Karen Armstrong, Fields of Blood


Following up on a blog post from Oct. 1, 2014, I just read Karen Armstrong's Fields of Blood: Religion and the History of Violence. In the blog post I commented on her essay, "The Myth of Religious Violence," which appeared in the Guardian and served as a trailer for the book.

Armstrong's purpose in Fields of Blood is to examine claims placing the responsibility for the savagery of history (and current events) at religion's door. We know well these claims. The repeated axiom that religion has been "the cause of all the major wars in history." That religion has been humanity's most violent institution. Armstrong then traces much history to make clear the erroneous nature of these assertions.

The book is a semi-scholarly 400 pages and is therefore for people seeking to dig into this issue; this isn't a light read. That said, for those looking for a serious and sustained look at the religion-violence issue—normally the stuff of political debate shows—Armstrong provides sound historical treatment of the matter. She runs through the imperial and spiritual histories of India, China, Europe, and the Middle East; the development of the major world religions, including Hinduism, Buddhism, Confucianism, and the three monotheistic faiths; and the relationship between religion, politics, and the people over the centuries.

From The Epic of Gilgamesh to the War on Terror, Armstrong notes that religion, as we now know it—as being an individualized spiritual orientation—is a relatively new development. It was the Enlightenment and the writing of figures like British philosopher John Locke (1632-1704) that gave rise to our idea of the secular and the division of church and state. (This thinking would also give rise to the myth that religion has been the problem.) Prior to the seventeenth century, religion and politics were intertwined. And because of the expansionism and warfare intrinsic to empire, empire naturally employed a religious vocabulary. "Since all premodern state ideology was inseparable from religion," Armstrong observes, "warfare inevitably acquired a sacral element" (p. 15).

With the emergence of the modern nation-state in the seventeenth and eighteenth centuries, the business of expansionism carried on, but was now animated and justified by the secular religion of nationalism. Instead of acting in the name of God, everything endeavored by the state was for the sake of the nation. As even a cursory glance over the twentieth century shows, removing matters of religion from the affairs of state did little to diminish the brutality of concentrated power, and the consequent body count.

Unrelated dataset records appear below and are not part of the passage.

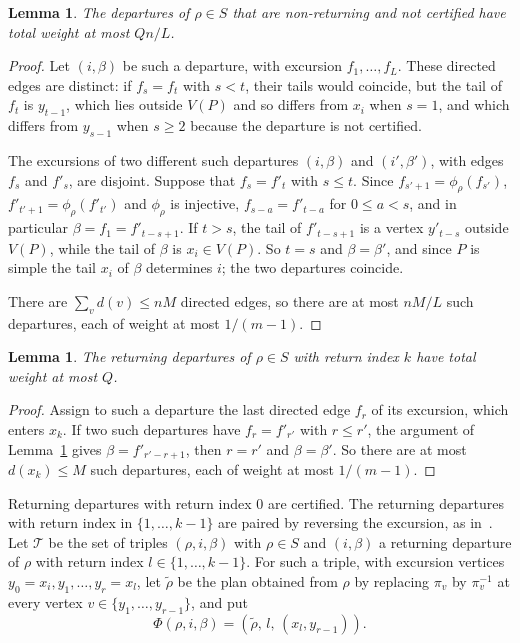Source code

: \documentclass[11pt]{amsart}
\newtheorem{lemma}[theorem]{Lemma}
\theoremstyle{remark}
\begin{document}
\begin{lemma}\label{lem:nonreturning}
The departures of $\rho\in S$ that are non-returning and not certified have total weight at most $Qn/L$.
\end{lemma}

\begin{proof}
Let $(i,\beta)$ be such a departure, with excursion $f_1,\dots,f_L$. These directed edges are distinct: if $f_s=f_t$
with $s<t$, their tails would coincide, but the tail of $f_t$ is $y_{t-1}$, which lies outside $V(P)$ and so differs
from $x_i$ when $s=1$, and which differs from $y_{s-1}$ when $s\ge2$ because the departure is not certified.

The excursions of two different such departures $(i,\beta)$ and $(i',\beta')$, with edges $f_s$ and $f'_s$, are
disjoint. Suppose that $f_s=f'_t$ with $s\le t$. Since $f_{s'+1}=\phi_\rho(f_{s'})$, $f'_{t'+1}=\phi_\rho(f'_{t'})$ and
$\phi_\rho$ is injective, $f_{s-a}=f'_{t-a}$ for $0\le a<s$, and in particular $\beta=f_1=f'_{t-s+1}$. If $t>s$, the tail
of $f'_{t-s+1}$ is a vertex $y'_{t-s}$ outside $V(P)$, while the tail of $\beta$ is $x_i\in V(P)$. So $t=s$ and
$\beta=\beta'$, and since $P$ is simple the tail $x_i$ of $\beta$ determines $i$; the two departures coincide.

There are $\sum_v d(v)\le nM$ directed edges, so there are at most $nM/L$ such departures, each of weight at most
$1/(m-1)$.
\end{proof}

\begin{lemma}\label{lem:terminal}
The returning departures of $\rho\in S$ with return index $k$ have total weight at most $Q$.
\end{lemma}

\begin{proof}
Assign to such a departure the last directed edge $f_r$ of its excursion, which enters $x_k$. If two such departures
have $f_r=f'_{r'}$ with $r\le r'$, the argument of Lemma~\ref{lem:nonreturning} gives $\beta=f'_{r'-r+1}$, then
$r=r'$ and $\beta=\beta'$. So there are at most $d(x_k)\le M$ such departures, each of weight at most $1/(m-1)$.
\end{proof}

Returning departures with return index $0$ are certified. The returning departures with return index in
$\{1,\dots,k-1\}$ are paired by reversing the excursion, as in~\cite{Doz26}. Let $\mathcal T$ be the set of triples
$(\rho,i,\beta)$ with $\rho\in S$ and $(i,\beta)$ a returning departure of $\rho$ with return index
$l\in\{1,\dots,k-1\}$. For such a triple, with excursion vertices $y_0=x_i,y_1,\dots,y_r=x_l$, let $\tilde\rho$ be
the plan obtained from $\rho$ by replacing $\pi_v$ by $\pi_v^{-1}$ at every vertex $v\in\{y_1,\dots,y_{r-1}\}$, and
put
\[
\Phi(\rho,i,\beta)=(\tilde\rho,\,l,\,(x_l,y_{r-1})).
\]
\end{document}
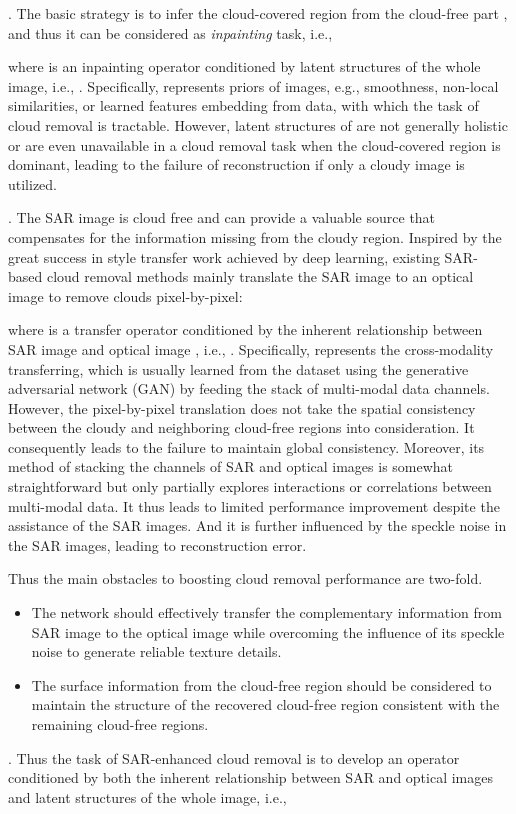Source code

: \documentclass[a4paper,fleqn]{cas-dc}
\newcommand{\ie}[1]{{i.e.}}
\begin{document}
. The basic strategy is to infer the cloud-covered region  from the cloud-free part , and thus it can be considered as {\it inpainting} task, \ie{},

where  is an inpainting operator conditioned by latent structures of the whole image, \ie{}, . Specifically,  represents priors of images, e.g., smoothness, non-local similarities, or learned features embedding from data, with which the task of cloud removal is tractable. However, latent structures of  are not generally holistic or are even unavailable in a cloud removal task when the cloud-covered region is dominant, leading to the failure of reconstruction if only a cloudy image  is utilized.









. The SAR image  is cloud free and can provide a valuable source that compensates for the information missing from the cloudy region. Inspired by the great success in style transfer work achieved by deep learning, existing SAR-based cloud removal methods mainly translate the SAR image to an optical image to remove clouds pixel-by-pixel:

where  is a transfer operator conditioned by the inherent relationship between SAR image  and optical image , \ie{}, . Specifically,  represents the cross-modality transferring, which is usually learned from the dataset using the generative adversarial network (GAN) by feeding the stack of multi-modal data channels. 
However, the pixel-by-pixel translation does not take the spatial consistency between the cloudy and neighboring cloud-free regions into consideration. It consequently leads to the failure to maintain global consistency. Moreover, its method of stacking the channels of SAR and optical images is somewhat straightforward but only partially explores interactions or correlations between multi-modal data. It thus leads to limited performance improvement despite the assistance of the SAR images. And it is further influenced by the speckle noise in the SAR images, leading to reconstruction error. 


Thus the main obstacles to boosting cloud removal performance are two-fold. 
\begin{itemize}
\item The network should effectively transfer the complementary information from SAR image  to the optical image while overcoming the influence of its speckle noise to generate reliable texture details.
	\item The surface information from the cloud-free region  should be considered to maintain the structure of the recovered cloud-free region consistent with the remaining cloud-free regions.
\end{itemize} 
. Thus the task of SAR-enhanced cloud removal is to develop an operator  conditioned by both the inherent relationship between SAR and optical images and latent structures of the whole image, \ie{},
\end{document}
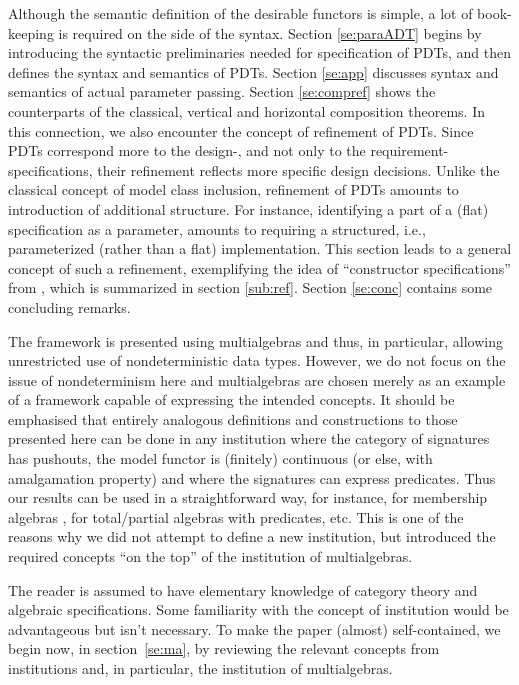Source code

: Although the semantic definition of the desirable functors is simple, 
a lot of book-keeping is required on the side of the syntax. 
Section \ref{se:paraADT} begins by introducing the syntactic preliminaries
needed for specification of PDTs, and then defines the syntax and semantics
of PDTs. Section \ref{se:app} discusses syntax and semantics of actual
parameter passing. Section \ref{se:compref} shows the counterparts of the
classical, vertical and horizontal composition theorems. In this connection,
we also encounter the concept of refinement of PDTs. Since PDTs correspond
more to the design-, and not only to the requirement-specifications, their
refinement reflects more specific design decisions. Unlike the classical concept of
model class inclusion, refinement of PDTs amounts to introduction of additional
structure. For instance, identifying a part of a (flat)
specification as a parameter, amounts to requiring a structured, i.e.,
parameterized (rather than a flat) implementation. This section leads to a
general concept of such a refinement, exemplifying the idea of ``constructor
specifications'' from \cite{para1}, which is summarized in section \ref{sub:ref}.
Section \ref{se:conc} contains some concluding remarks.


The framework is presented using multialgebras \cite{calc,multi} and thus, in particular, allowing
unrestricted use of nondeterministic data types. However, we do not focus on the issue
of nondeterminism here and multialgebras are chosen merely as an example of a
framework capable of expressing the intended concepts. It should be
emphasised that entirely analogous definitions and constructions to those
presented here can be done in any institution where the category of
signatures has pushouts, the model functor is (finitely) continuous
(or else, with amalgamation property) and where the signatures
can express predicates. Thus our  results can be used in a
straightforward way, for instance, for membership algebras \cite{member}, 
for total/partial algebras with predicates, etc. This is one of the reasons
why we did not attempt to define a new institution, but introduced the
required concepts ``on the top'' of the institution of multialgebras. 

The
reader is assumed to have elementary knowledge of category theory and
algebraic specifications. Some
familiarity with the concept of institution would be advantageous but isn't necessary. To make
the paper (almost) self-contained, we
begin now, in section~\ref{se:ma}, by reviewing the relevant concepts from
institutions and, in particular, the institution of multialgebras.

Beyond demonstrating that religion hasn't been the culprit, Armstrong argues that the secular world would do well to reconsider the moral lessons offered by the major world faiths. Specifically, modernity has become out of touch with the Golden Rule and "the sacredness of every human being—a conviction at the heart of traditional religions that quasi-religious systems [i.e., nationalism] seem unable or disinclined to re-create ..." (p. 341). As Armstrong also points out: "All three Abrahamic faiths began with a defiant rejection of inequity and systemic violence, which reflects the persistent conviction of human beings, dating back perhaps to the hunter-gatherer period, that there should be an equitable distribution of resources" (p. 226).

In studying the issue of religion and violence, the more one looks, the more one sees that there is no correlation. Opinions about religion being inherently aggressive and a fomenter of warfare don't bear slightest scrutiny. Moreover, and ironically, those who blame Islam for the volatility of the Middle East are themselves employing "quasi-religious" thinking, rigidly adhering to the belief that "we" are righteous and "they" are wicked. Attitudes like this are in need of the enlightenment to which they lay claim, along with a dose of history done honestly.

Armstrong's Fields of Blood provides such a dose. It is carefully constructed and well researched; the sources cited are chosen from the standard, dependable literature. Though the book is somewhat long, Armstrong covers a lot of ground and does so clearly. I would have preferred more pauses for analysis and connection making, but I understand her decision to go heavy on history. It is, after all, what the conversations needs.